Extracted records
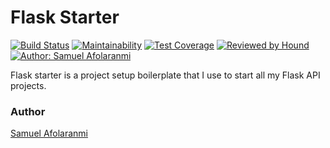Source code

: # Flask Starter

[![Build Status](https://travis-ci.org/ascii-dev/flask-starter.svg?branch=develop)](https://travis-ci.org/ascii-dev/flask-starter)
[![Maintainability](https://api.codeclimate.com/v1/badges/eea00f14ad6ba49482a8/maintainability)](https://codeclimate.com/github/ascii-dev/flask-starter/maintainability)
[![Test Coverage](https://api.codeclimate.com/v1/badges/eea00f14ad6ba49482a8/test_coverage)](https://codeclimate.com/github/ascii-dev/flask-starter/test_coverage)
[![Reviewed by Hound](https://img.shields.io/badge/Reviewed_by-Hound-8E64B0.svg)](https://houndci.com)
[![Author: Samuel Afolaranmi](https://img.shields.io/badge/Author-Samuel%20Afolaranmi-orange.svg)](https://twitter.com/asciidev)

Flask starter is a project setup boilerplate that I use to start all my Flask API projects. 

 ### Author
 [Samuel Afolaranmi](https://twitter.com/asciidev)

#### Assignment
Leave the images aside and transcribe all entries exactly.

#### Problem solution
Source code

: # Flask Starter

[![Build Status](https://travis-ci.org/ascii-dev/flask-starter.svg?branch=develop)](https://travis-ci.org/ascii-dev/flask-starter)
[![Maintainability](https://api.codeclimate.com/v1/badges/eea00f14ad6ba49482a8/maintainability)](https://codeclimate.com/github/ascii-dev/flask-starter/maintainability)
[![Test Coverage](https://api.codeclimate.com/v1/badges/eea00f14ad6ba49482a8/test_coverage)](https://codeclimate.com/github/ascii-dev/flask-starter/test_coverage)
[![Reviewed by Hound](https://img.shields.io/badge/Reviewed_by-Hound-8E64B0.svg)](https://houndci.com)
[![Author: Samuel Afolaranmi](https://img.shields.io/badge/Author-Samuel%20Afolaranmi-orange.svg)](https://twitter.com/asciidev)

Flask starter is a project setup boilerplate that I use to start all my Flask API projects. 

 ### Author
 [Samuel Afolaranmi](https://twitter.com/asciidev)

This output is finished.